Top of AVAILABLE DATA

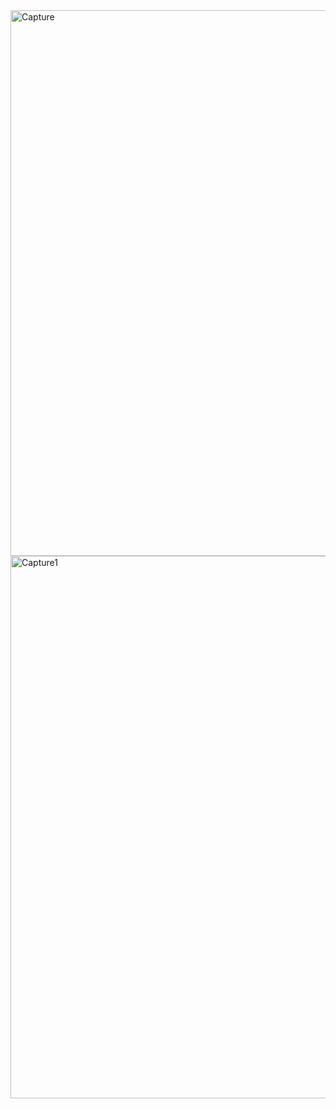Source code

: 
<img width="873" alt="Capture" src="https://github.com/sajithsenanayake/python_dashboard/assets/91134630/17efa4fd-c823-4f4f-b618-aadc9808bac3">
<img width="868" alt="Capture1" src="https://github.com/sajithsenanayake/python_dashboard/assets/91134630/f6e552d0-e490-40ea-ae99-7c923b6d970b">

Bottom of AVAILABLE DATA
Top of AVAILABLE DATA

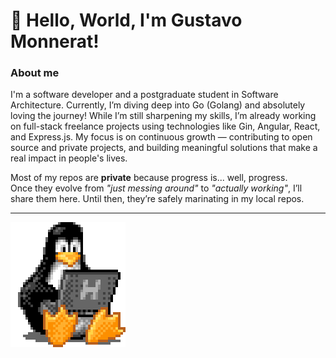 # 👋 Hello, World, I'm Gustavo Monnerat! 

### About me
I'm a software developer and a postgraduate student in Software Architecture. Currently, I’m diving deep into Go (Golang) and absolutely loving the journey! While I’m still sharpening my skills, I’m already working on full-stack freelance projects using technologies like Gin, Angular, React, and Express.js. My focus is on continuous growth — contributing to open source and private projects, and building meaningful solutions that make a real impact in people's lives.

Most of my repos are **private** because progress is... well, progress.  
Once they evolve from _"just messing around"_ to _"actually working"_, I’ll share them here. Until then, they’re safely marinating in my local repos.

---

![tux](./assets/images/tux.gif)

Bottom of AVAILABLE DATA

■ TASK TO CARRY OUT ■
Looking at the material above, work out how many lines have the word "sajithsenanayake" in them. Answer with that number alone.

■ EXERCISE RESPONSE ■
2